Title: The Life and Opinions of Tristram Shandy, Gentleman
Author: Laurence Sterne
Genre: 18th Century Classic
Pages: 540
Rating: 3 of 5
Have you ever wanted to read a book that was one long string of digressions and rabbit trails, detouring through risqué jokes and never quite getting to the alleged point of the story? Then this is the book for you! Our narrator and eponymous hero isn’t even born until somewhere in volume 3 (of 9), and we learn far more about the life and opinions of his absurdly opinionated father and sweet, eccentric Uncle Toby than his own.
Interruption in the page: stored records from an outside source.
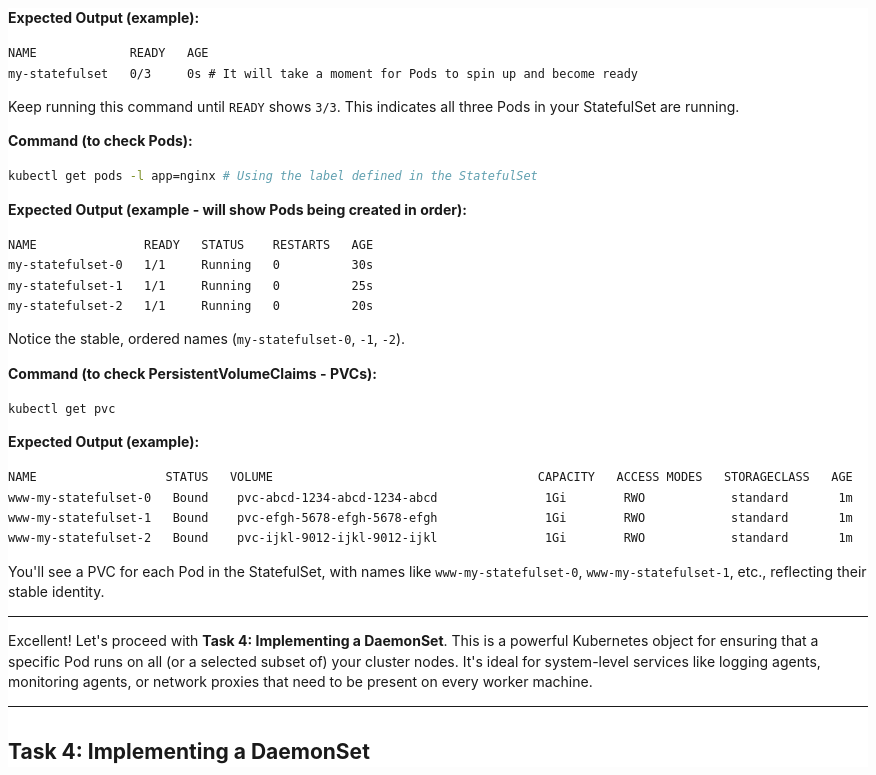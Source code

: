 **Expected Output (example):**

```
NAME             READY   AGE
my-statefulset   0/3     0s # It will take a moment for Pods to spin up and become ready
```
Keep running this command until `READY` shows `3/3`. This indicates all three Pods in your StatefulSet are running.

**Command (to check Pods):**

```bash
kubectl get pods -l app=nginx # Using the label defined in the StatefulSet
```

**Expected Output (example - will show Pods being created in order):**

```
NAME               READY   STATUS    RESTARTS   AGE
my-statefulset-0   1/1     Running   0          30s
my-statefulset-1   1/1     Running   0          25s
my-statefulset-2   1/1     Running   0          20s
```
Notice the stable, ordered names (`my-statefulset-0`, `-1`, `-2`).

**Command (to check PersistentVolumeClaims - PVCs):**

```bash
kubectl get pvc
```

**Expected Output (example):**

```
NAME                  STATUS   VOLUME                                     CAPACITY   ACCESS MODES   STORAGECLASS   AGE
www-my-statefulset-0   Bound    pvc-abcd-1234-abcd-1234-abcd               1Gi        RWO            standard       1m
www-my-statefulset-1   Bound    pvc-efgh-5678-efgh-5678-efgh               1Gi        RWO            standard       1m
www-my-statefulset-2   Bound    pvc-ijkl-9012-ijkl-9012-ijkl               1Gi        RWO            standard       1m
```
You'll see a PVC for each Pod in the StatefulSet, with names like `www-my-statefulset-0`, `www-my-statefulset-1`, etc., reflecting their stable identity.

---


Excellent! Let's proceed with **Task 4: Implementing a DaemonSet**. This is a powerful Kubernetes object for ensuring that a specific Pod runs on all (or a selected subset of) your cluster nodes. It's ideal for system-level services like logging agents, monitoring agents, or network proxies that need to be present on every worker machine.

---

## Task 4: Implementing a DaemonSet
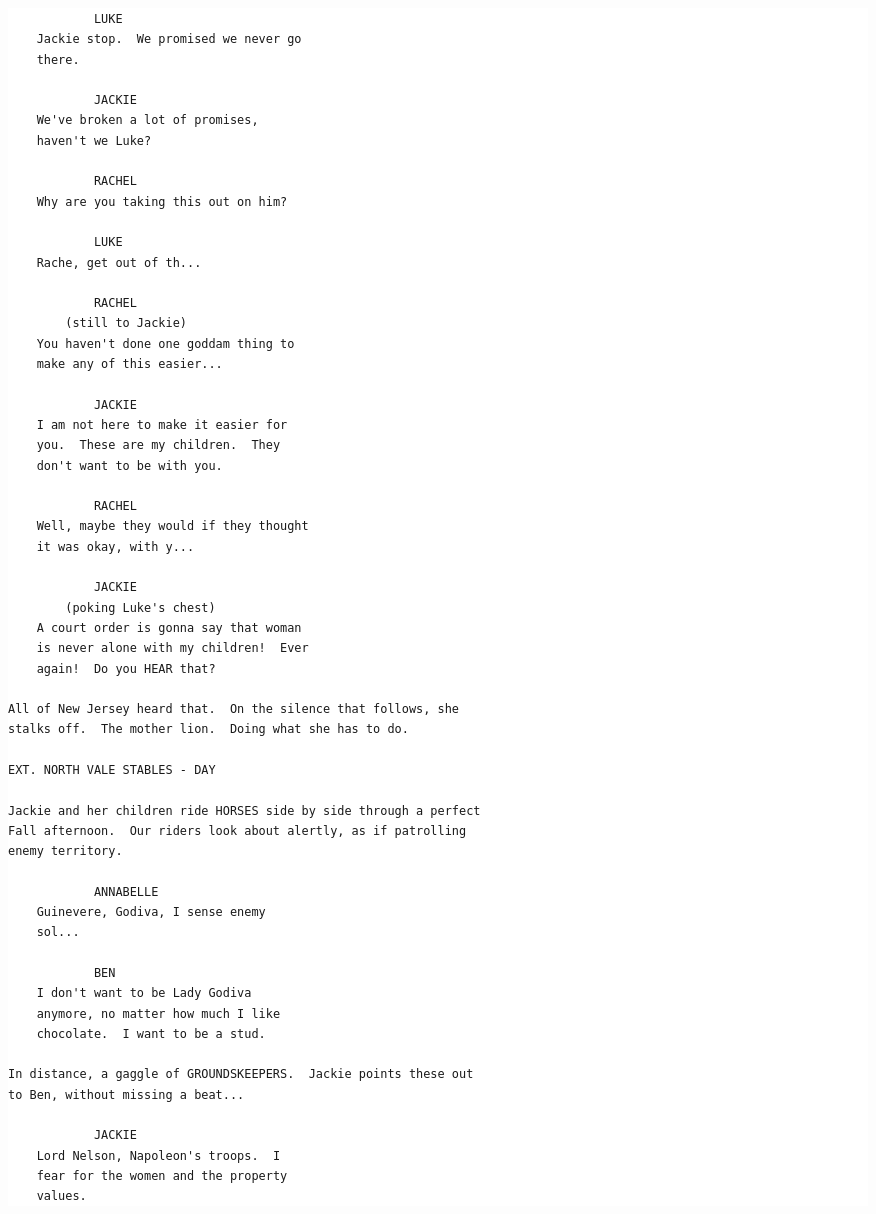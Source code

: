 				LUKE
		Jackie stop.  We promised we never go
		there.

				JACKIE
		We've broken a lot of promises,
		haven't we Luke?

				RACHEL
		Why are you taking this out on him?

				LUKE
		Rache, get out of th...

				RACHEL
			(still to Jackie)
		You haven't done one goddam thing to
		make any of this easier...

				JACKIE
		I am not here to make it easier for
		you.  These are my children.  They
		don't want to be with you.

				RACHEL
		Well, maybe they would if they thought
		it was okay, with y...

				JACKIE
			(poking Luke's chest)
		A court order is gonna say that woman
		is never alone with my children!  Ever 
		again!  Do you HEAR that?

	All of New Jersey heard that.  On the silence that follows, she
	stalks off.  The mother lion.  Doing what she has to do.

	EXT. NORTH VALE STABLES - DAY

	Jackie and her children ride HORSES side by side through a perfect
	Fall afternoon.  Our riders look about alertly, as if patrolling
	enemy territory.

				ANNABELLE
		Guinevere, Godiva, I sense enemy
		sol...

				BEN
		I don't want to be Lady Godiva 
		anymore, no matter how much I like
		chocolate.  I want to be a stud.

	In distance, a gaggle of GROUNDSKEEPERS.  Jackie points these out
	to Ben, without missing a beat...

				JACKIE
		Lord Nelson, Napoleon's troops.  I
		fear for the women and the property
		values.

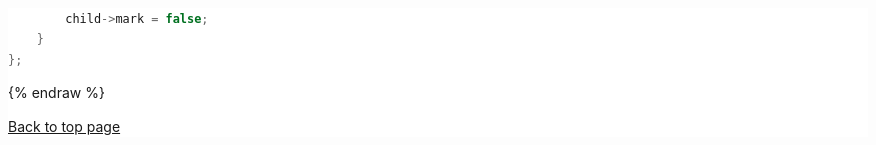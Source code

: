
 ```cpp
		child->mark = false;
	}
};
```
{% endraw %}

<a href="../../index.html">Back to top page</a>

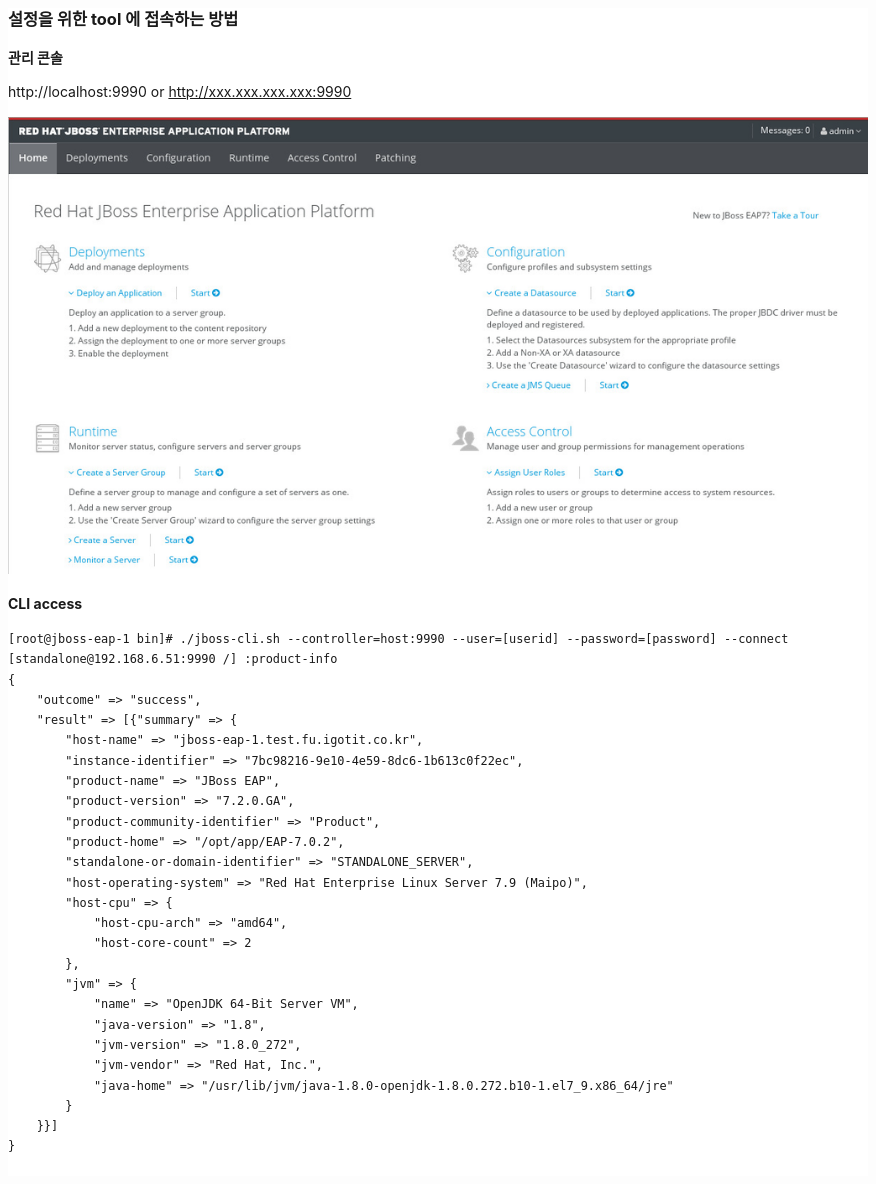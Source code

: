 

### 설정을 위한 tool 에 접속하는 방법 

**관리 콘솔**

http://localhost:9990 or http://xxx.xxx.xxx.xxx:9990 

![](./image/manage.png)



**CLI access**

```
[root@jboss-eap-1 bin]# ./jboss-cli.sh --controller=host:9990 --user=[userid] --password=[password] --connect
[standalone@192.168.6.51:9990 /] :product-info
{
    "outcome" => "success",
    "result" => [{"summary" => {
        "host-name" => "jboss-eap-1.test.fu.igotit.co.kr",
        "instance-identifier" => "7bc98216-9e10-4e59-8dc6-1b613c0f22ec",
        "product-name" => "JBoss EAP",
        "product-version" => "7.2.0.GA",
        "product-community-identifier" => "Product",
        "product-home" => "/opt/app/EAP-7.0.2",
        "standalone-or-domain-identifier" => "STANDALONE_SERVER",
        "host-operating-system" => "Red Hat Enterprise Linux Server 7.9 (Maipo)",
        "host-cpu" => {
            "host-cpu-arch" => "amd64",
            "host-core-count" => 2
        },
        "jvm" => {
            "name" => "OpenJDK 64-Bit Server VM",
            "java-version" => "1.8",
            "jvm-version" => "1.8.0_272",
            "jvm-vendor" => "Red Hat, Inc.",
            "java-home" => "/usr/lib/jvm/java-1.8.0-openjdk-1.8.0.272.b10-1.el7_9.x86_64/jre"
        }
    }}]
}


```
The whole series-of-ridiculous-digressions “plot,” naughty jokes (more than half left to the imagination and self-censored with lines of asterisks), and other weird typographical choices (a marbled page, curly lines representing the plot up to this point, chapter lengths varying from a couple dozen pages to a single sentence, etc.) were amusing at first and made my chuckle occasionally. However, 540 pages of it (and this is a relatively low page-count edition) was a bit much. Also, I read this in an edition completely without explanatory notes of any kind, so I’m sure that a lot of the literary-allusion humor was lost on me. It was interesting to read as an example of British humor before the straight-laced Victorians, but I’d suggest getting an annotated version of some sort if you decide to read it so that you can fully appreciate it.
And one more thing: I’m using this for my Very Long Classic (>500 pages) category over at the Back to the Classics Challenge. My edition was 540 pages and many (most?) are significantly longer.
Thanks for the heads up. I have often wondered whether to read this. I’m going to put it off a bit longer.